Assignment -
Only the lines below from the one containing "export const mastra" through the one containing "# Migration Guide" belong in the answer, set down exactly, with the pictures left out.

╔══

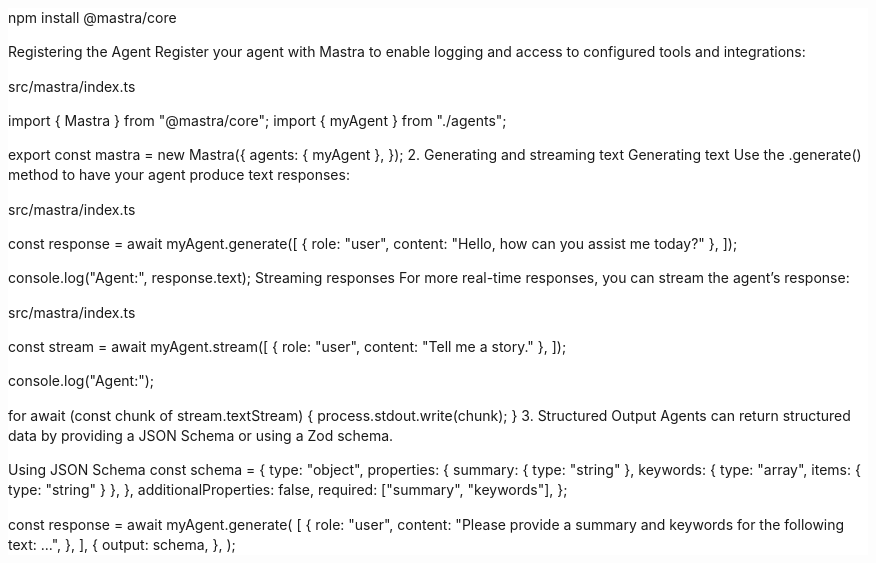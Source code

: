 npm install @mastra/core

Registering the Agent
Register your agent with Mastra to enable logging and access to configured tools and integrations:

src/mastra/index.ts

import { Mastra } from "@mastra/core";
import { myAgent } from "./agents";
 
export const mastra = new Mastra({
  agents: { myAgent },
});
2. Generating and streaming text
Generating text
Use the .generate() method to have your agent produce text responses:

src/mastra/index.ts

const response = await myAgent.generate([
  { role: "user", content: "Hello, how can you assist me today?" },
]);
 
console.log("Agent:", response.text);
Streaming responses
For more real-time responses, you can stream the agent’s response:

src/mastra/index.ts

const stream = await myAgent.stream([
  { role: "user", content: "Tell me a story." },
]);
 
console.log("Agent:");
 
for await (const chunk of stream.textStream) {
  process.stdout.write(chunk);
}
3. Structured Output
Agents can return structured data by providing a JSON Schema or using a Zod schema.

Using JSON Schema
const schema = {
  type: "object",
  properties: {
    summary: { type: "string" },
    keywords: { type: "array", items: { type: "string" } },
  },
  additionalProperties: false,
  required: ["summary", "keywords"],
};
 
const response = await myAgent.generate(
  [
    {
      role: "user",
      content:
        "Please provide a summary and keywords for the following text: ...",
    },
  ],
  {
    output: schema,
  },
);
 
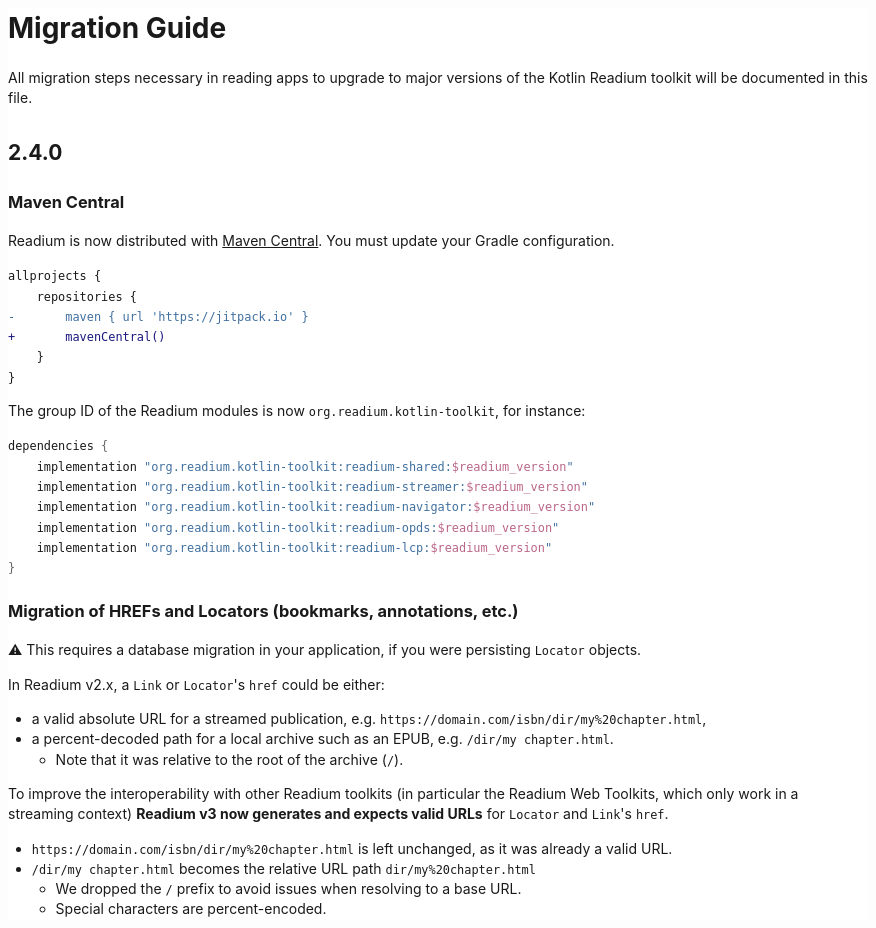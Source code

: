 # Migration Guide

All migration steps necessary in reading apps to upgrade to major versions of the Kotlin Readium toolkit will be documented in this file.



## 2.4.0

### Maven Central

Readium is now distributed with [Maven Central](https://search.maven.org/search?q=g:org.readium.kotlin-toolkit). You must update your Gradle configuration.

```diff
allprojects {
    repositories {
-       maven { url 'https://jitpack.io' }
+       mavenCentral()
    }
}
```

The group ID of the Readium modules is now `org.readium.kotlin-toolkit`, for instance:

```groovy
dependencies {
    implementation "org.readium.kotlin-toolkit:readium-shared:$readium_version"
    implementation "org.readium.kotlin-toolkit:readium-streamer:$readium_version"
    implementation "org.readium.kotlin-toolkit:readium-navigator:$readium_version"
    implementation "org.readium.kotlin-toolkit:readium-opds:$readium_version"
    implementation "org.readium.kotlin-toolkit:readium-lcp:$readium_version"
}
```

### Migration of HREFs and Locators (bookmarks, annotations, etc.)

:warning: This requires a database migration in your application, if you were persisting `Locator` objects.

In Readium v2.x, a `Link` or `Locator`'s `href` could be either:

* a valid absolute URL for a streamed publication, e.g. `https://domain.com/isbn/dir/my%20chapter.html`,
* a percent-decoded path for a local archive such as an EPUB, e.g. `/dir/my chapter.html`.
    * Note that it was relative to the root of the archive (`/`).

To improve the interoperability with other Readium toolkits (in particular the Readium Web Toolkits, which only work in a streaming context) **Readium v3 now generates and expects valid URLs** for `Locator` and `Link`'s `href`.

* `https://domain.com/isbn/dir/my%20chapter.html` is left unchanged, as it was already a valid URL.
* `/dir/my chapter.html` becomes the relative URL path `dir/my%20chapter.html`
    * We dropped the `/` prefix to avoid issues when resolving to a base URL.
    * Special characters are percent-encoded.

╚══

Problem solution -
export const mastra = new Mastra({
  agents: { myAgent },
});
2. Generating and streaming text
Generating text
Use the .generate() method to have your agent produce text responses:

src/mastra/index.ts

const response = await myAgent.generate([
  { role: "user", content: "Hello, how can you assist me today?" },
]);
 
console.log("Agent:", response.text);
Streaming responses
For more real-time responses, you can stream the agent’s response:

src/mastra/index.ts

const stream = await myAgent.stream([
  { role: "user", content: "Tell me a story." },
]);
 
console.log("Agent:");
 
for await (const chunk of stream.textStream) {
  process.stdout.write(chunk);
}
3. Structured Output
Agents can return structured data by providing a JSON Schema or using a Zod schema.

Using JSON Schema
const schema = {
  type: "object",
  properties: {
    summary: { type: "string" },
    keywords: { type: "array", items: { type: "string" } },
  },
  additionalProperties: false,
  required: ["summary", "keywords"],
};
 
const response = await myAgent.generate(
  [
    {
      role: "user",
      content:
        "Please provide a summary and keywords for the following text: ...",
    },
  ],
  {
    output: schema,
  },
);
 
Source code

: # Migration Guide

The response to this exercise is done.